CNN: Como é que se sabe se é preciso fazer uma pausa na saúde mental?
Carmichael:
Não creio que haja uma fórmula definida.

Em primeiro lugar, aconselho-o a perceber "qual é a minha tendência?". Quando olhamos para a faculdade, para o trabalho, para o nosso historial de relações ou para a nossa casa, será que isso reflete alguém que desiste um pouco mais cedo? Sente que deixou cair muitas bolas ou houve muitas coisas de que se afastou? Quando olha para trás, diz "quem me dera não ter desistido", ou tende a olhar para trás e dizer "fiquei mesmo um pouco obcecado com aquilo"?

CNN: O que é que faz uma boa pausa?
Carmichael:
Depende de cada pessoa. Para algumas pessoas, estar com os amigos é o que realmente as alimenta. Pode planear quando estiver a terminar um grande projeto de trabalho e pensar: "Vou sair com as minhas amigas. É desse tipo de descanso que preciso". E para algumas pessoas, é simplesmente estar na cama e dormir.

Defina o seu plano de pausa desde o início e pense bem nele. Suponha que é estudante e que está a entrar num semestre cansativo na faculdade. Seria bom dizer: "OK, vai haver muitas alturas em que vou estar a trabalhar muitas horas. Vai ser desconfortável, mas vou conseguir aguentar. Não vou desistir. Mas vou reparar que, no programa de estudos, o professor indicou as datas do exame final e vou planear um retiro de ioga para imediatamente a seguir ao meu último exame".

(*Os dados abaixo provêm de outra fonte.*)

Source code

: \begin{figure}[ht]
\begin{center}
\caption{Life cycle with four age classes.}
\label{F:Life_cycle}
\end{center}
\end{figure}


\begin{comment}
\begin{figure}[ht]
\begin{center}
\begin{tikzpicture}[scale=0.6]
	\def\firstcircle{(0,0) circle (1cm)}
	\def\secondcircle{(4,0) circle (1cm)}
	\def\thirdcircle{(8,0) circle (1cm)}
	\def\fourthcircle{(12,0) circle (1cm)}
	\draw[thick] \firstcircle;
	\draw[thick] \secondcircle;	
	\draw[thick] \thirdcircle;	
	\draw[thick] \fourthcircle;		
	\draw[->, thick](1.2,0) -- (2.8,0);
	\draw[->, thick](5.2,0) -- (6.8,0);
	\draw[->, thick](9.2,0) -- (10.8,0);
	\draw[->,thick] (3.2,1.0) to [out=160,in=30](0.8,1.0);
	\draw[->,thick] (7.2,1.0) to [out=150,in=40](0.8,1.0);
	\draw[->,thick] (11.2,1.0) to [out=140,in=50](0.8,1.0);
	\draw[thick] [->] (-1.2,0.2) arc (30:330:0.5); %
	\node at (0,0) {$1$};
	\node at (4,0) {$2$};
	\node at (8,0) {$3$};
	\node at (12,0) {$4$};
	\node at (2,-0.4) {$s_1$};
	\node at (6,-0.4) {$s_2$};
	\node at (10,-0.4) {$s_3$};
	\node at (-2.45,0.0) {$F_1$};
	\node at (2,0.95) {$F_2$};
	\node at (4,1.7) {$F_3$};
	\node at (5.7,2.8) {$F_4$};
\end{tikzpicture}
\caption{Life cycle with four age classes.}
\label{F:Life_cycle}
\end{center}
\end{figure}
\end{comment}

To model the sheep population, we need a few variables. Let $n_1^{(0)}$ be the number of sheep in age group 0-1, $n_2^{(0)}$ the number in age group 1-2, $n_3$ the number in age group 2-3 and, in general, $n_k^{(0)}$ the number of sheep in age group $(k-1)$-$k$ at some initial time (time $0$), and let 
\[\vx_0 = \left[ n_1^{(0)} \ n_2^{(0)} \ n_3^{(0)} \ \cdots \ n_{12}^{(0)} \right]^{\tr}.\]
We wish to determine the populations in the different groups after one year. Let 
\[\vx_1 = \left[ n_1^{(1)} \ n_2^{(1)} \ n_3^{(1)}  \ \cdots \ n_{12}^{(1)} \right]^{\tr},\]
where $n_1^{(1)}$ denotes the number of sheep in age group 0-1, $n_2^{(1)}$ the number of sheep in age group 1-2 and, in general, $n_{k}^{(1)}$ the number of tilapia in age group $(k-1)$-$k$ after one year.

Quando nos sentimos à beira de um colapso, certamente que fazer essa pausa mental, desculpando-nos, é a coisa a fazer. Mas o que também podemos fazer é tentar planear para não acabarmos com uma avalanche de stress que nos sobrecarrega.

Para as pessoas que têm muita força de vontade, trata-se de começar a reconhecer que o descanso não compete com a força de vontade - na verdade, apoia-a.

CNN: Existem competências que podemos aperfeiçoar para manter uma melhor saúde mental
Carmichael:
"Mindfulness" [Atenção plena]. E eu sei que é uma palavra muito vaga. Pode significar muitas coisas diferentes para as pessoas.

Fazer um ou dois minutos de mindfulness todos os dias, em que apenas observamos o nosso estado mental de base, mesmo que seja apenas para perceber que o nosso estado mental é perfeitamente normal, perceber isso, mesmo se é um pouco aborrecido.

Porque todos os dias estamos a tirar-lhe uma fotografia. E isso vai ajudá-lo a ter essa consciência quando, um dia, acordar e fizer mindfulness e pensar: "Uau, estou a reparar que a minha mente está supernervosa hoje. Estou a notar que estou muito stressado. Acho que pode ser a combinação de todos estes prazos, mais os meus amigos que vêm visitar-me, mais o facto de termos acabado as férias."

Isso prepara-o para perceber quando está a ficar desorientado.

As pessoas motivadas podem ficar tão concentradas nos objectivos e tão orientadas para a missão que uma das nossas competências é aprender a pôr de lado impulsos emocionais ou um ligeiro desconforto. Quase que nos tornamos demasiado bons nisso, ao ponto de não os registarmos até que estejam em modo de alarme de incêndio.